About this task —
Look through the entries for the string "these", and copy each line that holds it.

Exercise materials —
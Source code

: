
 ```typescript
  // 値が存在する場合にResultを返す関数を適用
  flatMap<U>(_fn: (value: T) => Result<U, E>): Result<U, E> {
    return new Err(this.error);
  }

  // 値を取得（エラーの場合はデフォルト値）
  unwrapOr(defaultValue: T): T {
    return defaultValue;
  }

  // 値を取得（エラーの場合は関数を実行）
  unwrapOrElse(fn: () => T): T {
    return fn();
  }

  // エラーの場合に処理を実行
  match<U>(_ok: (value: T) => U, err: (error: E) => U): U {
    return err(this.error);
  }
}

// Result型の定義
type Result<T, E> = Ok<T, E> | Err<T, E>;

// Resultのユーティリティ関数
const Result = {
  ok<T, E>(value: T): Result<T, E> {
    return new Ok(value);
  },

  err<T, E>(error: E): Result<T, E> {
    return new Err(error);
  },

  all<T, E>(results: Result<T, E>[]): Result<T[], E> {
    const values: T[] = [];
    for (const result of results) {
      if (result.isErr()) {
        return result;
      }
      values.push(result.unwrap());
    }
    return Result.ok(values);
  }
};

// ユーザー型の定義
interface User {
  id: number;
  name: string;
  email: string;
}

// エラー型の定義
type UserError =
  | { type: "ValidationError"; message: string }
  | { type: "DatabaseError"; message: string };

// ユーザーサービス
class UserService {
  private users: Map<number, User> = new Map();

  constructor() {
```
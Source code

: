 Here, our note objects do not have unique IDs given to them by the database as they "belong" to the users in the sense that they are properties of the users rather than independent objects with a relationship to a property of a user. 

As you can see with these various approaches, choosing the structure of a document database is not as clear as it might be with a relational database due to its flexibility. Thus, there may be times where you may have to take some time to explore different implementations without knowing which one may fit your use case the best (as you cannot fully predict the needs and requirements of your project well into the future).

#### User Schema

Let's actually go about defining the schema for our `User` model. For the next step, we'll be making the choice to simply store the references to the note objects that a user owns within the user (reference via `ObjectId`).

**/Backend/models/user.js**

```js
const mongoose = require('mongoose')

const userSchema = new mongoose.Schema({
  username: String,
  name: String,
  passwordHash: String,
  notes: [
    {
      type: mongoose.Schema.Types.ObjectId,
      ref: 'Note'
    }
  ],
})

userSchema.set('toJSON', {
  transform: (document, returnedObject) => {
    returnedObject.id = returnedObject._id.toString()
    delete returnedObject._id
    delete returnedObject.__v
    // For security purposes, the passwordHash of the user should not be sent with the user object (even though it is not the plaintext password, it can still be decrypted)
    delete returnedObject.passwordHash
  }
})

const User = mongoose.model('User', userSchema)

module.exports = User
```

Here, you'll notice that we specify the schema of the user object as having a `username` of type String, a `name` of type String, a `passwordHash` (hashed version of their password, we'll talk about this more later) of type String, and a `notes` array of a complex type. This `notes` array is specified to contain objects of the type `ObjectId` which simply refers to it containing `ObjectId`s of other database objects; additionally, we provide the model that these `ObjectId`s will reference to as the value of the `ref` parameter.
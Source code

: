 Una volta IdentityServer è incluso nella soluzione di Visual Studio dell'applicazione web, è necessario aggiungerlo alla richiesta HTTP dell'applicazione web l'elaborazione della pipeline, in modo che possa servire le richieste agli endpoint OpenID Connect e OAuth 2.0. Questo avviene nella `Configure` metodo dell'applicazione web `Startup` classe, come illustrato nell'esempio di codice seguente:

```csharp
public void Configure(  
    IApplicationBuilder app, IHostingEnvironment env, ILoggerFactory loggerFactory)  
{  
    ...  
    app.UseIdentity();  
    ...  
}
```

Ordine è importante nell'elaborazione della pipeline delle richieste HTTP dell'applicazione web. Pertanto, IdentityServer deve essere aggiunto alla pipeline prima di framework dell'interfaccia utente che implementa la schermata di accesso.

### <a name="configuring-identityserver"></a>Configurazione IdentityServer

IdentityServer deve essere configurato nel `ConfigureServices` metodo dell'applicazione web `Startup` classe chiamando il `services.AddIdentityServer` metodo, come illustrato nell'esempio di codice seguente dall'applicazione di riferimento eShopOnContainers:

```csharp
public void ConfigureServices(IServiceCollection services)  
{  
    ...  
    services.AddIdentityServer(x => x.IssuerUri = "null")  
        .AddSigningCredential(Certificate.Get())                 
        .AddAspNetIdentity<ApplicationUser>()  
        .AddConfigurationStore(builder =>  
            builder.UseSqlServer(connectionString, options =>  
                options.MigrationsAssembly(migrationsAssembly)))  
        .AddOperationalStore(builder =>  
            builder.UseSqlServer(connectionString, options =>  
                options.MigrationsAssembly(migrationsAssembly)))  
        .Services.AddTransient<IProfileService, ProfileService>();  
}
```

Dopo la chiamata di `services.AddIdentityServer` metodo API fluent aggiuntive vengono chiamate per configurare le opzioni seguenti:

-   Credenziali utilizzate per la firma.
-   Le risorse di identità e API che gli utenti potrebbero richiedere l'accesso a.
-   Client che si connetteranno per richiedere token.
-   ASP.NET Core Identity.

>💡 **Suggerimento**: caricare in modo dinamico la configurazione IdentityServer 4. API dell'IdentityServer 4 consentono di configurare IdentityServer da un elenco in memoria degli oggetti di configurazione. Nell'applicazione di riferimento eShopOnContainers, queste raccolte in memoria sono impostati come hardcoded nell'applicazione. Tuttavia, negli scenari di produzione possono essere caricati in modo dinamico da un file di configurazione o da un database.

Reply to the task —
As you can see with these various approaches, choosing the structure of a document database is not as clear as it might be with a relational database due to its flexibility. Thus, there may be times where you may have to take some time to explore different implementations without knowing which one may fit your use case the best (as you cannot fully predict the needs and requirements of your project well into the future).
Here, you'll notice that we specify the schema of the user object as having a `username` of type String, a `name` of type String, a `passwordHash` (hashed version of their password, we'll talk about this more later) of type String, and a `notes` array of a complex type. This `notes` array is specified to contain objects of the type `ObjectId` which simply refers to it containing `ObjectId`s of other database objects; additionally, we provide the model that these `ObjectId`s will reference to as the value of the `ref` parameter.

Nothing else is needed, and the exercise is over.